START Given data

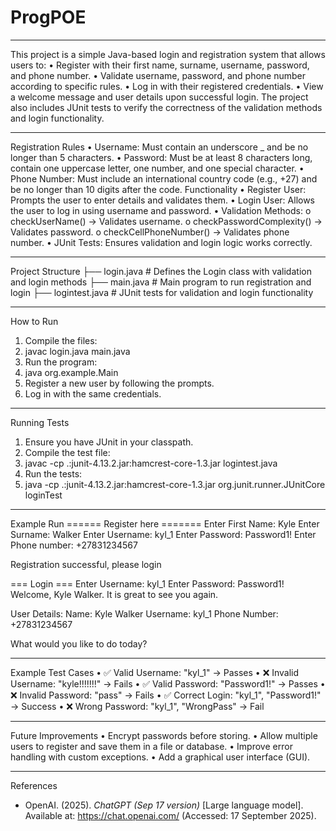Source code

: # ProgPOE
_______________________________________
This project is a simple Java-based login and registration system that allows users to:
•	Register with their first name, surname, username, password, and phone number.
•	Validate username, password, and phone number according to specific rules.
•	Log in with their registered credentials.
•	View a welcome message and user details upon successful login.
The project also includes JUnit tests to verify the correctness of the validation methods and login functionality.
________________________________________
Registration Rules
•	Username: Must contain an underscore _ and be no longer than 5 characters.
•	Password: Must be at least 8 characters long, contain one uppercase letter, one number, and one special character.
•	Phone Number: Must include an international country code (e.g., +27) and be no longer than 10 digits after the code.
Functionality
•	Register User: Prompts the user to enter details and validates them.
•	Login User: Allows the user to log in using username and password.
•	Validation Methods:
o	checkUserName() → Validates username.
o	checkPasswordComplexity() → Validates password.
o	checkCellPhoneNumber() → Validates phone number.
•	JUnit Tests: Ensures validation and login logic works correctly.
________________________________________
Project Structure
├── login.java        # Defines the Login class with validation and login methods
├── main.java         # Main program to run registration and login
├── logintest.java    # JUnit tests for validation and login functionality
________________________________________
How to Run
1.	Compile the files:
2.	javac login.java main.java
3.	Run the program:
4.	java org.example.Main
5.	Register a new user by following the prompts.
6.	Log in with the same credentials.
________________________________________
Running Tests
1.	Ensure you have JUnit in your classpath.
2.	Compile the test file:
3.	javac -cp .:junit-4.13.2.jar:hamcrest-core-1.3.jar logintest.java
4.	Run the tests:
5.	java -cp .:junit-4.13.2.jar:hamcrest-core-1.3.jar org.junit.runner.JUnitCore loginTest
________________________________________
Example Run
====== Register here =======
Enter First Name: Kyle
Enter Surname: Walker
Enter Username: kyl_1
Enter Password: Password1!
Enter Phone number: +27831234567

Registration successful, please login

=== Login ===
Enter Username: kyl_1
Enter Password: Password1!
Welcome, Kyle Walker. It is great to see you again.

User Details:
 Name: Kyle Walker
 Username: kyl_1
 Phone Number: +27831234567

What would you like to do today?
________________________________________
Example Test Cases
•	✅ Valid Username: "kyl_1" → Passes
•	❌ Invalid Username: "kyle!!!!!!!" → Fails
•	✅ Valid Password: "Password1!" → Passes
•	❌ Invalid Password: "pass" → Fails
•	✅ Correct Login: "kyl_1", "Password1!" → Success
•	❌ Wrong Password: "kyl_1", "WrongPass" → Fail
________________________________________
Future Improvements
•	Encrypt passwords before storing.
•	Allow multiple users to register and save them in a file or database.
•	Improve error handling with custom exceptions.
•	Add a graphical user interface (GUI).
________________________________________
References
- OpenAI. (2025). *ChatGPT (Sep 17 version)* [Large language model]. Available at: https://chat.openai.com/ (Accessed: 17 September 2025).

END Given data

Exercise goal:
Copy every line of the data that carries the word "javac".

Task response:
2.	javac login.java main.java
3.	javac -cp .:junit-4.13.2.jar:hamcrest-core-1.3.jar logintest.java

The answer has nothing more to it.